Therefore, three questions emerge. First, if a tiny fraction of a large assembly violates professional behavior, should we assume most other members are equally guilty? Second, are there available procedures within a profession to correct individuals’ judgment errors? Finally, who’s in the best position to assess those errors and implement necessary solutions?

House Bill 1315, the “Emily Brooker Higher Education Sunshine Act,” sponsored by Rep. Jane Cunningham, R-Chesterfield, was named after a Missouri State University student who sued MSU because of a professor’s improper grading. The entire department acted poorly. I offer no defense for this absence of professionalism. It was an incredible anomaly in the big picture. But she sued without engaging the MSU appeals process, and once it was employed, the problem was quickly corrected.

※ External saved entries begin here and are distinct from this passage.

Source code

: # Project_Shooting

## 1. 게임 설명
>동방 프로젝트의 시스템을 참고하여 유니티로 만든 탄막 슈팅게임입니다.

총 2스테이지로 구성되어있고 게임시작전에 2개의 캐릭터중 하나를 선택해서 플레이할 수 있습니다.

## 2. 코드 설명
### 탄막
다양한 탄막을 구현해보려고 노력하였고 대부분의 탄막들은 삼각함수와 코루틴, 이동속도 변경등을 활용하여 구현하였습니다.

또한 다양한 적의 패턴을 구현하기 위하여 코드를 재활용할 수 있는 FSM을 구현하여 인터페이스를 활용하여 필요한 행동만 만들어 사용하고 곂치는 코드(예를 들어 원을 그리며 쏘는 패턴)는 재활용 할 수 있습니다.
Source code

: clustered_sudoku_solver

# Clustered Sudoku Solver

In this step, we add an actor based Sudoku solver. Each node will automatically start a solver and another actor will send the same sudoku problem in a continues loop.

The bill is a clone of conservative activist David Horowitz’s misnamed Academic Bill of Rights and has been introduced in – and, thankfully, rejected by – 28 states as of this writing. Reduced to its simplest terms, the Brooker Act would do two things. First, it says Missouri colleges and universities need student grade appeal procedures – as if such procedures had not been implemented several decades ago. Second, it actually mandates institutions to annually check in with biased politicians who will evaluate curriculum and, if necessary, impose curricular changes – as if they’re remotely qualified.

It’s been open season on college professors during the last decade. This has resulted in a rising national current of liberal bias charges, especially from those outside the academy. Horowitz is largely responsible with his push for this legislation and his books, “The 101 Most Dangerous Academics in America” and “Indoctrination U.” In addition, he frequently visits college campuses – including the University of Missouri – imploring students to complain about liberal bias. When the Brooker situation became public, this current turned into a perfect storm in Missouri, a time ripe for this misguided legislation.

In reality, this perfect storm is little more than a perfect scam.